» **Input data**:
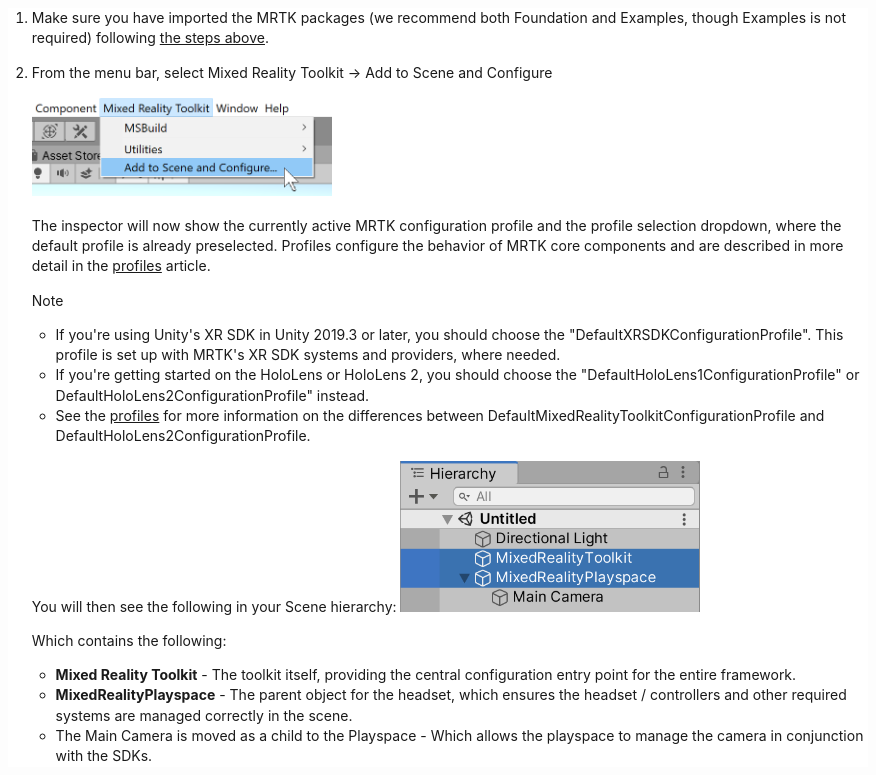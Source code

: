 1. Make sure you have imported the MRTK packages (we recommend both Foundation and Examples, though Examples is not required) following [the steps above](#2-import-mrtk-packages-into-your-unity-project).

1. From the menu bar, select Mixed Reality Toolkit -> Add to Scene and Configure

    <img src="features/Images/MRTK_ConfigureScene.png" width="300">

    The inspector will now show the currently active MRTK configuration profile and the profile selection dropdown, where the default profile is already preselected.
    Profiles configure the behavior of MRTK core components and are described in more detail in the [profiles](features/Profiles/Profiles.md) article.

    > [!NOTE]
    >
    > * If you're using Unity's XR SDK in Unity 2019.3 or later, you should choose the "DefaultXRSDKConfigurationProfile". This profile is set up with MRTK's XR SDK systems and providers, where needed.  
    > * If you're getting started on the HoloLens or HoloLens 2, you should choose the "DefaultHoloLens1ConfigurationProfile" or DefaultHoloLens2ConfigurationProfile" instead.  
    > * See the [profiles](Profiles/Profiles.md#hololens-2-profile) for more information on the differences between DefaultMixedRealityToolkitConfigurationProfile and DefaultHoloLens2ConfigurationProfile.

    You will then see the following in your Scene hierarchy:
    <img src="features/Images/MRTK_SceneSetup.png" width="300">

    Which contains the following:

    * **Mixed Reality Toolkit** - The toolkit itself, providing the central configuration entry point for the entire framework.
    * **MixedRealityPlayspace** - The parent object for the headset, which ensures the headset / controllers and other required systems are managed correctly in the scene.
    * The Main Camera is moved as a child to the Playspace - Which allows the playspace to manage the camera in conjunction with the SDKs.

» **Activity**:
Note each line above that holds "systems", then copy all of them.

» **Answer to the problem**:
    > * If you're using Unity's XR SDK in Unity 2019.3 or later, you should choose the "DefaultXRSDKConfigurationProfile". This profile is set up with MRTK's XR SDK systems and providers, where needed.  
    * **MixedRealityPlayspace** - The parent object for the headset, which ensures the headset / controllers and other required systems are managed correctly in the scene.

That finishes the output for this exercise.